Tuesday, February 10, 2009
Jockeys: The Show
Much of what has been written about the new reality television series "Jockeys" has been positive. Not being a fan of reality television, or "non-scripted" television, my initial reaction to the show was, basically, relief they didn't screw it up too much. I found the voice-over of the racecalls somewhat annoying, but didn't think much of it at the time.
But then, Brooklyn Backstretch (www.brooklynbackstretch.com) weighed in with a particularly sharp-eyed critique of the show, including her observation that a casual observer would think that a race caller mentions the jockeys as often as he mentions the horses.
I have enormous respect for jockeys, for their fearlessness, their athleticism, for their love of horses. But it's called horse racing, not jockey racing, for a reason.
It's the horse that carries the jockey to the finish line, not the other way around. Re-dubbing the race call to make it appear that jockeys are more important than horses is, well, un-real. And dishonest.
The question remains, however -- would people be more attracted to the sport if the human element were emphasized over the horse element? If each track were to publicize situations and conflicts amongst its jockey colony "to create maximum drama and ultimate titillation" would that create more interest in the sport? Would that be kosher? Would the end then justify the means?
This past summer, in a long conversation with Carl Nafzger before his Hall of Fame induction, the trainer talked about his philosophy regarding horse racing. "Put the horse first," he said, "and everything else falls into place."

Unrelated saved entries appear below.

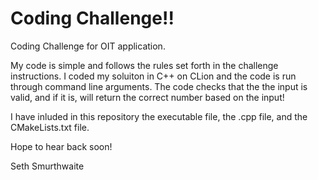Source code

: # Coding Challenge!!
Coding Challenge for OIT application.


My code is simple and follows the rules set forth in the challenge instructions. I coded my soluiton in C++ on CLion and the code is run through command line arguments. The code checks that the the input is valid, and if it is, will return the correct number based on the input!

I have inluded in this repository the executable file, the .cpp file, and the CMakeLists.txt file.

Hope to hear back soon!

Seth Smurthwaite
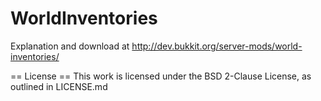 WorldInventories
=======================

Explanation and download at http://dev.bukkit.org/server-mods/world-inventories/

== License ==
This work is licensed under the BSD 2-Clause License, as outlined in LICENSE.md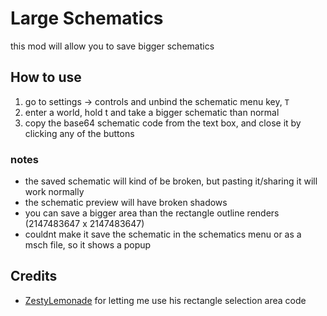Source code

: # Large Schematics
this mod will allow you to save bigger schematics

## How to use
1. go to settings -> controls and unbind the schematic menu key, `T`
2. enter a world, hold t and take a bigger schematic than normal
3. copy the base64 schematic code from the text box, and close it by clicking any of the buttons

### notes
- the saved schematic will kind of be broken, but pasting it/sharing it will work normally
- the schematic preview will have broken shadows
- you can save a bigger area than the rectangle outline renders (2147483647 x 2147483647)
- couldnt make it save the schematic in the schematics menu or as a msch file, so it shows a popup

## Credits
- [ZestyLemonade](https://github.com/sample-text-here) for letting me use his rectangle selection area code
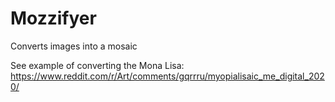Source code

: # Mozzifyer
Converts images into a mosaic

See example of converting the Mona Lisa:
https://www.reddit.com/r/Art/comments/gqrrru/myopialisaic_me_digital_2020/
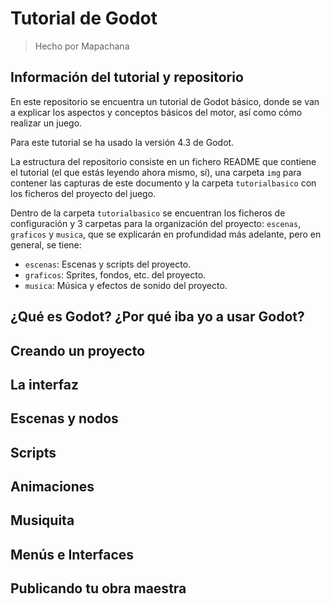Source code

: # Tutorial de Godot

> Hecho por Mapachana

## Información del tutorial y repositorio

En este repositorio se encuentra un tutorial de Godot básico, donde se van a explicar los aspectos y conceptos básicos del motor, así como cómo realizar un juego.

Para este tutorial se ha usado la versión 4.3 de Godot.

La estructura del repositorio consiste en un fichero README que contiene el tutorial (el que estás leyendo ahora mismo, sí), una carpeta `img` para contener las capturas de este documento y la carpeta `tutorialbasico` con los ficheros del proyecto del juego.

Dentro de la carpeta `tutorialbasico` se encuentran los ficheros de configuración y 3 carpetas para la organización del proyecto: `escenas`, `graficos` y `musica`, que se explicarán en profundidad más adelante, pero en general, se tiene:

- `escenas`: Escenas y scripts del proyecto.
- `graficos`: Sprites, fondos, etc. del proyecto.
- `musica`: Música y efectos de sonido del proyecto.

## ¿Qué es Godot? ¿Por qué iba yo a usar Godot?



## Creando un proyecto


## La interfaz


## Escenas y nodos



## Scripts


## Animaciones


## Musiquita


## Menús e Interfaces


## Publicando tu obra maestra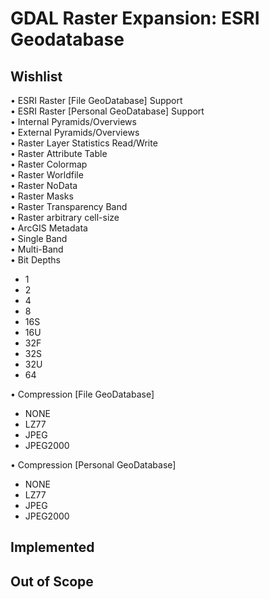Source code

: # GDAL Raster Expansion:  ESRI Geodatabase

## Wishlist  
• ESRI Raster [File GeoDatabase] Support  
• ESRI Raster [Personal GeoDatabase] Support  
• Internal Pyramids/Overviews  
• External Pyramids/Overviews  
• Raster Layer Statistics Read/Write  
• Raster Attribute Table  
• Raster Colormap  
• Raster Worldfile  
• Raster NoData  
• Raster Masks  
• Raster Transparency Band  
• Raster arbitrary cell-size  
• ArcGIS Metadata  
• Single Band  
• Multi-Band  
• Bit Depths  
  - 1  
  - 2  
  - 4  
  - 8  
  - 16S  
  - 16U  
  - 32F  
  - 32S  
  - 32U  
  - 64  

• Compression [File GeoDatabase]  
  - NONE  
  - LZ77  
  - JPEG  
  - JPEG2000  

• Compression [Personal GeoDatabase]  
  - NONE  
  - LZ77  
  - JPEG  
  - JPEG2000  

## Implemented  

## Out of Scope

On Saturday at Aqueduct, after Haynesfield crossed the finish line to win the Whirlaway, racecaller John Imbriale added: "What a day for Ramon Dominguez!" on his fifth winner of the day. Afterward, Dominguez said he knew he was on a lot of good horses that day, but you could never count on anything. It was all about the horse, he said, and the horses came through. For the owners, the trainer, the bettors, and him.
There's a place for everyone, and everything, in horse racing. And it works best when everyone acknowledges that the horse comes first.